- Data in this exercise -
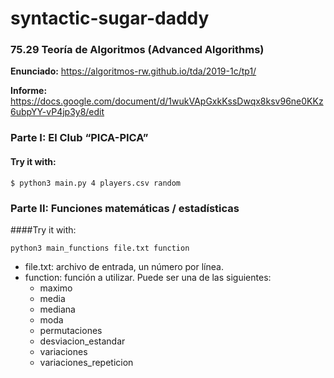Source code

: # syntactic-sugar-daddy
### 75.29 Teoría de Algoritmos (Advanced Algorithms)

**Enunciado:** <https://algoritmos-rw.github.io/tda/2019-1c/tp1/>

**Informe:** <https://docs.google.com/document/d/1wukVApGxkKssDwqx8ksv96ne0KKz6ubpYY-vP4jp3y8/edit>

### Parte I: El Club “PICA-PICA”
#### Try it with:
```
$ python3 main.py 4 players.csv random
```

### Parte II: Funciones matemáticas / estadísticas
####Try it with:
```
python3 main_functions file.txt function
```
- file.txt: archivo de entrada, un número por línea.
- function: función a utilizar. Puede ser una de las siguientes:
    - maximo
    - media
    - mediana
    - moda
    - permutaciones
    - desviacion_estandar
    - variaciones
    - variaciones_repeticion
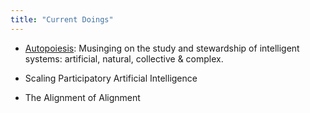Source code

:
 ```yaml
---
title: "Current Doings"
---
```

- [Autopoiesis](https://autopoiesis.substack.com/): Musinging on the study and stewardship of intelligent systems: artificial, natural, collective & complex.

- Scaling Participatory Artificial Intelligence

- The Alignment of Alignment
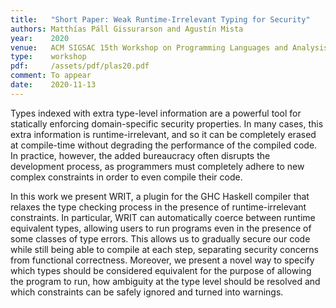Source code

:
```yaml
---
title:   "Short Paper: Weak Runtime-Irrelevant Typing for Security"
authors: Matthías Páll Gissurarson and Agustín Mista
year:    2020
venue:   ACM SIGSAC 15th Workshop on Programming Languages and Analysis for Security
type:    workshop
pdf:     /assets/pdf/plas20.pdf
comment: To appear
date:    2020-11-13
---
```


Types indexed with extra type-level information are a powerful tool for statically enforcing domain-specific security properties. In many cases, this extra information is runtime-irrelevant, and so it can be completely erased at compile-time without degrading the performance of the compiled code. In practice, however, the added bureaucracy often disrupts the development process, as programmers must completely adhere to new complex constraints in order to even compile their code.

In this work we present WRIT, a plugin for the GHC Haskell compiler that relaxes the type checking process in the presence of runtime-irrelevant constraints. In particular, WRIT can automatically coerce between runtime equivalent types, allowing users to run programs even in the presence of some classes of type errors. This allows us to gradually secure our code while still being able to compile at each step, separating security concerns from functional correctness. Moreover, we present a novel way to specify which types should be considered equivalent for the purpose of allowing the program to run, how ambiguity at the type level should be resolved and which constraints can be safely ignored and turned into warnings.
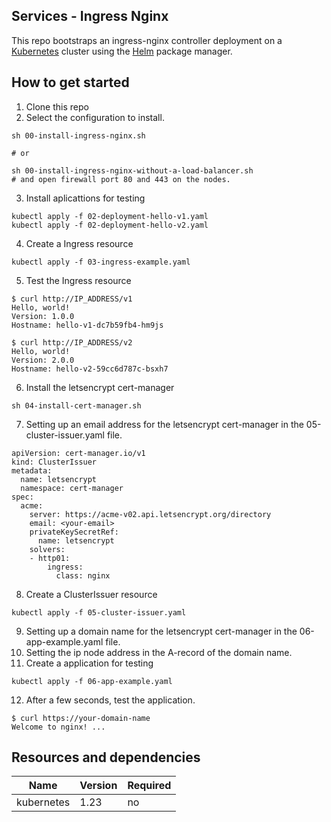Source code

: ## Services - Ingress Nginx

This repo bootstraps an ingress-nginx controller deployment on a [Kubernetes](http://kubernetes.io) cluster using the [Helm](https://helm.sh) package manager.

## How to get started

1. Clone this repo
2. Select the configuration to install.
```
sh 00-install-ingress-nginx.sh

# or

sh 00-install-ingress-nginx-without-a-load-balancer.sh
# and open firewall port 80 and 443 on the nodes.
```
3. Install aplicattions for testing
```
kubectl apply -f 02-deployment-hello-v1.yaml
kubectl apply -f 02-deployment-hello-v2.yaml
```
4. Create a Ingress resource
```
kubectl apply -f 03-ingress-example.yaml
```
5. Test the Ingress resource
```
$ curl http://IP_ADDRESS/v1
Hello, world!
Version: 1.0.0
Hostname: hello-v1-dc7b59fb4-hm9js

$ curl http://IP_ADDRESS/v2
Hello, world!
Version: 2.0.0
Hostname: hello-v2-59cc6d787c-bsxh7
```
6. Install the letsencrypt cert-manager
```
sh 04-install-cert-manager.sh
```
7. Setting up an email address for the letsencrypt cert-manager in the 05-cluster-issuer.yaml file.
```
apiVersion: cert-manager.io/v1
kind: ClusterIssuer
metadata:
  name: letsencrypt
  namespace: cert-manager
spec:
  acme:
    server: https://acme-v02.api.letsencrypt.org/directory
    email: <your-email>
    privateKeySecretRef:
      name: letsencrypt
    solvers:
    - http01:
        ingress:
          class: nginx
```
8. Create a ClusterIssuer resource
```
kubectl apply -f 05-cluster-issuer.yaml
```
9. Setting up a domain name for the letsencrypt cert-manager in the 06-app-example.yaml file.
10. Setting the ip node address in the A-record of the domain name.
11. Create a application for testing
```
kubectl apply -f 06-app-example.yaml
```
12. After a few seconds, test the application.
```
$ curl https://your-domain-name
Welcome to nginx! ...
```


## Resources and dependencies

| Name           | Version | Required |
|----------------|---------|----------|
| kubernetes     | 1.23    | no       |






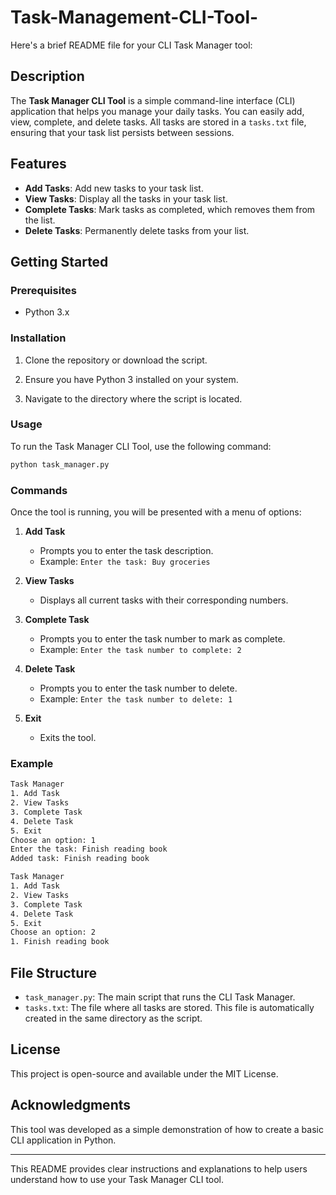 # Task-Management-CLI-Tool-
Here's a brief README file for your CLI Task Manager tool:

## Description

The **Task Manager CLI Tool** is a simple command-line interface (CLI) application that helps you manage your daily tasks. You can easily add, view, complete, and delete tasks. All tasks are stored in a `tasks.txt` file, ensuring that your task list persists between sessions.

## Features

- **Add Tasks**: Add new tasks to your task list.
- **View Tasks**: Display all the tasks in your task list.
- **Complete Tasks**: Mark tasks as completed, which removes them from the list.
- **Delete Tasks**: Permanently delete tasks from your list.

## Getting Started

### Prerequisites

- Python 3.x

### Installation

1. Clone the repository or download the script.

2. Ensure you have Python 3 installed on your system.

3. Navigate to the directory where the script is located.

### Usage

To run the Task Manager CLI Tool, use the following command:

```sh
python task_manager.py
```

### Commands

Once the tool is running, you will be presented with a menu of options:

1. **Add Task**
   - Prompts you to enter the task description.
   - Example: `Enter the task: Buy groceries`

2. **View Tasks**
   - Displays all current tasks with their corresponding numbers.

3. **Complete Task**
   - Prompts you to enter the task number to mark as complete.
   - Example: `Enter the task number to complete: 2`

4. **Delete Task**
   - Prompts you to enter the task number to delete.
   - Example: `Enter the task number to delete: 1`

5. **Exit**
   - Exits the tool.

### Example

```sh
Task Manager
1. Add Task
2. View Tasks
3. Complete Task
4. Delete Task
5. Exit
Choose an option: 1
Enter the task: Finish reading book
Added task: Finish reading book

Task Manager
1. Add Task
2. View Tasks
3. Complete Task
4. Delete Task
5. Exit
Choose an option: 2
1. Finish reading book
```

## File Structure

- `task_manager.py`: The main script that runs the CLI Task Manager.
- `tasks.txt`: The file where all tasks are stored. This file is automatically created in the same directory as the script.

## License

This project is open-source and available under the MIT License.

## Acknowledgments

This tool was developed as a simple demonstration of how to create a basic CLI application in Python.

---

This README provides clear instructions and explanations to help users understand how to use your Task Manager CLI tool.
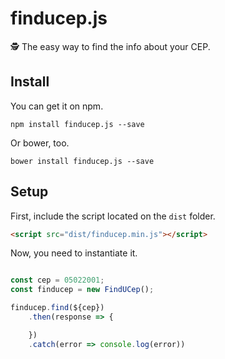 # finducep.js
🕵 The easy way to find the info about your CEP.

## Install

You can get it on npm.

```
npm install finducep.js --save
```

Or bower, too.

```
bower install finducep.js --save
```

## Setup

First, include the script located on the `dist` folder.

```html
<script src="dist/finducep.min.js"></script>
```

Now, you need to instantiate it.

```js

const cep = 05022001;
const finducep = new FindUCep();

finducep.find(${cep})
	.then(response => {

	})
	.catch(error => console.log(error))
```


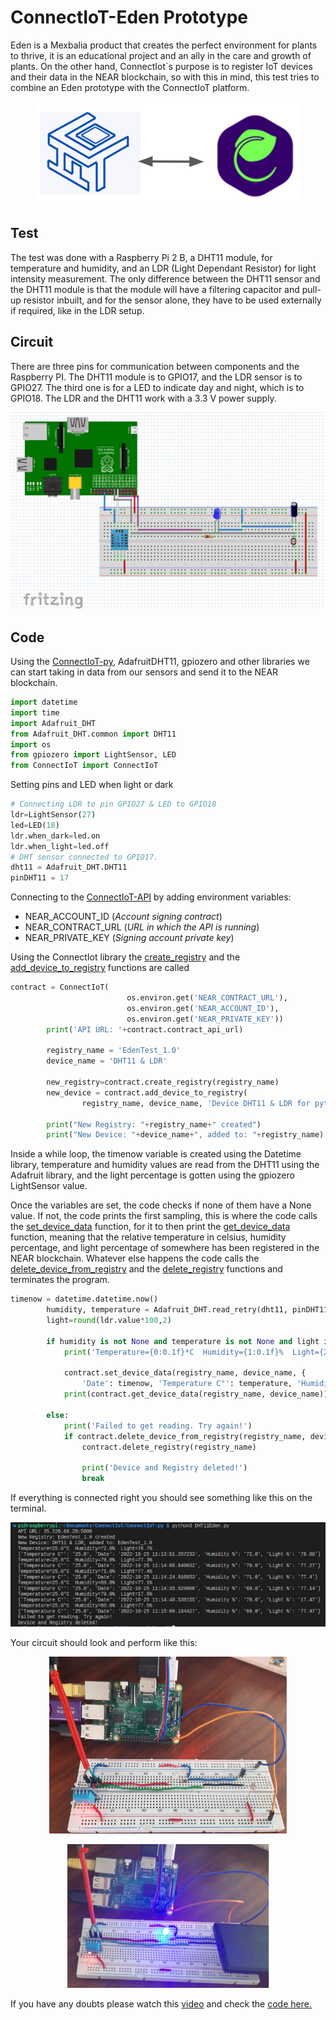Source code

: # ConnectIoT-Eden Prototype

Eden is a Mexbalia product that creates the perfect environment for plants to thrive, it is an educational project and an ally in the care and growth of plants. On the other hand, ConnectIot´s purpose is to register IoT devices and their data in the NEAR blockchain, so with this in mind, this test tries to combine an Eden prototype with the ConnectIoT platform. 
<center>

![Arq,use](../../assets/images/ConnectIoT-Eden.png)

</center>

## Test
The test was done with a Raspberry Pi 2 B, a DHT11 module, for temperature and humidity, and an LDR (Light Dependant Resistor) for light intensity measurement.  The only difference between the DHT11 sensor and the DHT11 module is that the module will have a filtering capacitor and pull-up resistor inbuilt, and for the sensor alone, they have to be used externally if required, like in the LDR setup.



## Circuit

There are three pins for communication between components and the Raspberry PI. The DHT11 module is to GPIO17, and the LDR sensor is to GPIO27. The third one is for a LED to indicate day and night, which is to GPIO18. The LDR and the DHT11 work with a 3.3 V power supply.

<center>

![Arq,use](../../assets/images/CircuitEden.png)

</center>

## Code

Using the [ConnectIoT-py](https://github.com/paul-cruz/ConnectIoT-py), AdafruitDHT11, gpiozero and other libraries we can start taking in data from our sensors and send it to the NEAR blockchain.

```py
import datetime
import time
import Adafruit_DHT 
from Adafruit_DHT.common import DHT11
import os
from gpiozero import LightSensor, LED
from ConnectIoT import ConnectIoT 
```

Setting pins and LED when light or dark
```py
# Connecting LDR to pin GPIO27 & LED to GPIO18
ldr=LightSensor(27)
led=LED(18)
ldr.when_dark=led.on
ldr.when_light=led.off
# DHT sensor connected to GPIO17.
dht11 = Adafruit_DHT.DHT11
pinDHT11 = 17
```

Connecting to the [ConnectIoT-API](https://github.com/paul-cruz/ConnectIoT-API) by adding environment variables:

- NEAR_ACCOUNT_ID (*Account signing contract*)
- NEAR_CONTRACT_URL (*URL in which the API is running*)
- NEAR_PRIVATE_KEY (*Signing account private key*)

Using the ConnectIot library the [create_registry](https://github.com/paul-cruz/ConnectIoT-py/blob/main/docs/CREATEREG.md#create-a-registry) and the [add_device_to_registry](https://github.com/paul-cruz/ConnectIoT-py/blob/main/docs/ADDDEVICE.md#add-device-to-registry) functions are called

```py
contract = ConnectIoT(
                          os.environ.get('NEAR_CONTRACT_URL'),
                          os.environ.get('NEAR_ACCOUNT_ID'),
                          os.environ.get('NEAR_PRIVATE_KEY'))
        print('API URL: '+contract.contract_api_url)
        
        registry_name = 'EdenTest_1.0'
        device_name = 'DHT11 & LDR'

        new_registry=contract.create_registry(registry_name)
        new_device = contract.add_device_to_registry(
                registry_name, device_name, 'Device DHT11 & LDR for python lib test.')
       
        print("New Registry: "+registry_name+" created")
        print("New Device: "+device_name+", added to: "+registry_name)
```
Inside a while loop, the timenow variable is created using the Datetime library, temperature and humidity values are read from the DHT11 using the Adafruit library, and the light percentage is gotten using the gpiozero LightSensor value. 

Once the variables are set, the code checks if none of them have a None value. If not, the code prints the first sampling, this is where the code calls the [set_device_data](https://github.com/paul-cruz/ConnectIoT-py/blob/main/docs/SETDEVDATA.md#set-data-to-a-device) function, for it to then print the [get_device_data](https://github.com/paul-cruz/ConnectIoT-py/blob/main/docs/GETDEVDATA.md#get-data-from-device) function, meaning that the relative temperature in celsius, humidity percentage, and light percentage of somewhere has been registered in the NEAR blockchain.
Whatever else happens the code calls the [delete_device_from_registry](https://github.com/paul-cruz/ConnectIoT-py/blob/main/docs/DELDEVICE.md#delete-a-device-from-a-registry) and the [delete_registry](https://github.com/paul-cruz/ConnectIoT-py/blob/main/docs/DELETEREG.md#delete-a-registry) functions and terminates the program.
```py
timenow = datetime.datetime.now()
        humidity, temperature = Adafruit_DHT.read_retry(dht11, pinDHT11)
        light=round(ldr.value*100,2)
    
        if humidity is not None and temperature is not None and light is not None:
            print('Temperature={0:0.1f}*C  Humidity={1:0.1f}%  Light={2:0.1f}%'.format(temperature, humidity,light))

            contract.set_device_data(registry_name, device_name, {
                'Date': timenow, 'Temperature C°': temperature, 'Humidity %': humidity,'Light %': light,})
            print(contract.get_device_data(registry_name, device_name))
                      
        else:
            print('Failed to get reading. Try again!') 
            if contract.delete_device_from_registry(registry_name, device_name):
                contract.delete_registry(registry_name)
                
                print('Device and Registry deleted!') 
                break
```
If everything is connected right you should see something like this on the terminal.

<center>

![Arq,use](../../assets/images/resultpy.png)

</center>

Your circuit should look and perform like this:
<center>

![Arq,use](../../assets/images/CircuitEdenReal1.png)

</center>

<center>

![Arq,use](../../assets/images/CircuitEdenReal2.png)

</center>

If you have any doubts please watch this [video]() and check the [code here.](code/DHT11Eden.py)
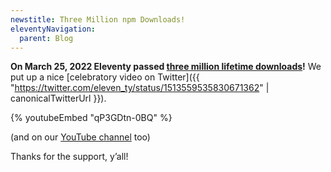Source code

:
 ```yaml
---
newstitle: Three Million npm Downloads!
eleventyNavigation:
  parent: Blog
---
```

**On March 25, 2022 Eleventy passed [three million lifetime downloads](https://npm-stat.com/charts.html?package=%4011ty%2Feleventy&from=2018-01-01&to=2022-03-25)!** We put up a nice [celebratory video on Twitter]({{ "https://twitter.com/eleven_ty/status/1513559535830671362" | canonicalTwitterUrl }}).

{% youtubeEmbed "qP3GDtn-0BQ" %}

(and on our [YouTube channel](https://www.youtube.com/watch?v=qP3GDtn-0BQ) too)

Thanks for the support, y’all!
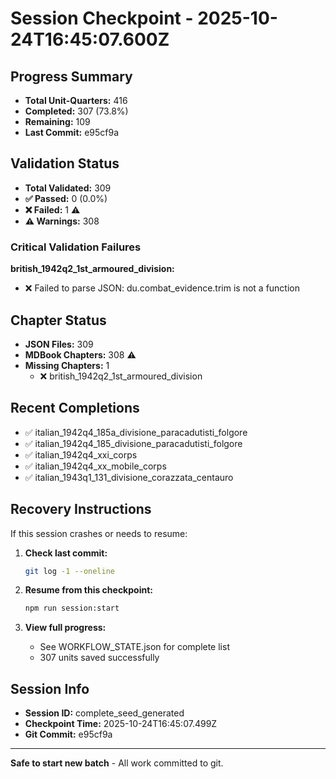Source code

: # Session Checkpoint - 2025-10-24T16:45:07.600Z

## Progress Summary

- **Total Unit-Quarters:** 416
- **Completed:** 307 (73.8%)
- **Remaining:** 109
- **Last Commit:** e95cf9a

## Validation Status

- **Total Validated:** 309
- **✅ Passed:** 0 (0.0%)
- **❌ Failed:** 1 ⚠️
- **⚠️ Warnings:** 308

### Critical Validation Failures

**british_1942q2_1st_armoured_division:**
  - ❌ Failed to parse JSON: du.combat_evidence.trim is not a function

## Chapter Status

- **JSON Files:** 309
- **MDBook Chapters:** 308 ⚠️
- **Missing Chapters:** 1
  - ❌ british_1942q2_1st_armoured_division

## Recent Completions

- ✅ italian_1942q4_185a_divisione_paracadutisti_folgore
- ✅ italian_1942q4_185_divisione_paracadutisti_folgore
- ✅ italian_1942q4_xxi_corps
- ✅ italian_1942q4_xx_mobile_corps
- ✅ italian_1943q1_131_divisione_corazzata_centauro

## Recovery Instructions

If this session crashes or needs to resume:

1. **Check last commit:**
   ```bash
   git log -1 --oneline
   ```

2. **Resume from this checkpoint:**
   ```bash
   npm run session:start
   ```

3. **View full progress:**
   - See WORKFLOW_STATE.json for complete list
   - 307 units saved successfully

## Session Info

- **Session ID:** complete_seed_generated
- **Checkpoint Time:** 2025-10-24T16:45:07.499Z
- **Git Commit:** e95cf9a

---

**Safe to start new batch** - All work committed to git.
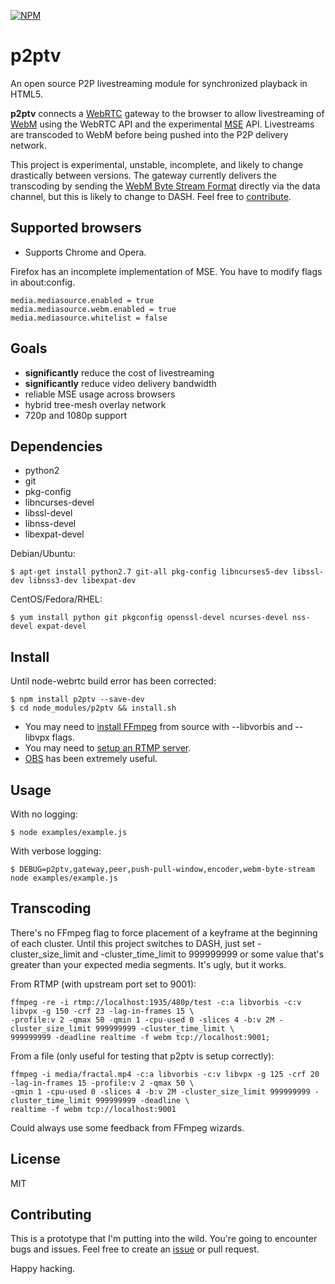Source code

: [![NPM](https://nodei.co/npm/p2ptv.png?downloads=true&stars=true)](https://nodei.co/npm/p2ptv/)

# p2ptv
An open source P2P livestreaming module for synchronized playback in HTML5.

**p2ptv** connects a [WebRTC](http://www.webrtc.org/) gateway to the browser to
allow livestreaming of [WebM](http://www.webmproject.org/) using the WebRTC API 
and the experimental [MSE](https://w3c.github.io/media-source/) API. Livestreams
are transcoded to WebM before being pushed into the P2P delivery network.

This project is experimental, unstable, incomplete, and likely to change drastically between versions.
The gateway currently delivers the transcoding by sending the [WebM Byte Stream Format](https://w3c.github.io/media-source/webm-byte-stream-format.html) directly via the data channel, but this is likely to change to DASH. Feel free to [contribute](#contributing).

## Supported browsers
- Supports Chrome and Opera.

Firefox has an incomplete implementation of MSE. You have to modify flags in about:config.
```
media.mediasource.enabled = true
media.mediasource.webm.enabled = true
media.mediasource.whitelist = false
```

## Goals
- **significantly** reduce the cost of livestreaming
- **significantly** reduce video delivery bandwidth
- reliable MSE usage across browsers
- hybrid tree-mesh overlay network
- 720p and 1080p support

## Dependencies
- python2
- git 
- pkg-config
- libncurses-devel
- libssl-devel
- libnss-devel
- libexpat-devel

Debian/Ubuntu:
```
$ apt-get install python2.7 git-all pkg-config libncurses5-dev libssl-dev libnss3-dev libexpat-dev
```

CentOS/Fedora/RHEL:
```
$ yum install python git pkgconfig openssl-devel ncurses-devel nss-devel expat-devel
```

## Install
Until node-webrtc build error has been corrected:
```
$ npm install p2ptv --save-dev
$ cd node_modules/p2ptv && install.sh
```

- You may need to [install FFmpeg](https://trac.ffmpeg.org/wiki/CompilationGuide) from source with --libvorbis and --libvpx flags.
- You may need to [setup an RTMP server](https://obsproject.com/forum/resources/how-to-set-up-your-own-private-rtmp-server-using-nginx.50/).
- [OBS](https://obsproject.com/download#linux) has been extremely useful. 

## Usage
With no logging:
```
$ node examples/example.js
```

With verbose logging:
```
$ DEBUG=p2ptv,gateway,peer,push-pull-window,encoder,webm-byte-stream node examples/example.js
```

## Transcoding
There's no FFmpeg flag to force placement of a keyframe at the beginning of each cluster.
Until this project switches to DASH, just set -cluster_size_limit and -cluster_time_limit 
to 999999999 or some value that's greater than your expected media segments. It's ugly, but it works.

From RTMP (with upstream port set to 9001):
```
ffmpeg -re -i rtmp://localhost:1935/480p/test -c:a libvorbis -c:v libvpx -g 150 -crf 23 -lag-in-frames 15 \
-profile:v 2 -qmax 50 -qmin 1 -cpu-used 0 -slices 4 -b:v 2M -cluster_size_limit 999999999 -cluster_time_limit \
999999999 -deadline realtime -f webm tcp://localhost:9001;
```

From a file (only useful for testing that p2ptv is setup correctly):
```
ffmpeg -i media/fractal.mp4 -c:a libvorbis -c:v libvpx -g 125 -crf 20 -lag-in-frames 15 -profile:v 2 -qmax 50 \
-qmin 1 -cpu-used 0 -slices 4 -b:v 2M -cluster_size_limit 999999999 -cluster_time_limit 999999999 -deadline \
realtime -f webm tcp://localhost:9001
```

Could always use some feedback from FFmpeg wizards.

## License
MIT

## Contributing
This is a prototype that I'm putting into the wild. You're going to encounter bugs and issues.
Feel free to create an [issue](https://github.com/siphontv/p2ptv/issues) or pull request.

Happy hacking.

- Work request -
Where a picture appears in the records above, omit it, and transcribe exactly the stretch of lines from the one with "## Session Info" through the one with "and the experimental".

- Exercise result -
## Session Info

- **Session ID:** complete_seed_generated
- **Checkpoint Time:** 2025-10-24T16:45:07.499Z
- **Git Commit:** e95cf9a

---

**Safe to start new batch** - All work committed to git.
Source code

: [![NPM](https://nodei.co/npm/p2ptv.png?downloads=true&stars=true)](https://nodei.co/npm/p2ptv/)

# p2ptv
An open source P2P livestreaming module for synchronized playback in HTML5.

**p2ptv** connects a [WebRTC](http://www.webrtc.org/) gateway to the browser to
allow livestreaming of [WebM](http://www.webmproject.org/) using the WebRTC API 
and the experimental [MSE](https://w3c.github.io/media-source/) API. Livestreams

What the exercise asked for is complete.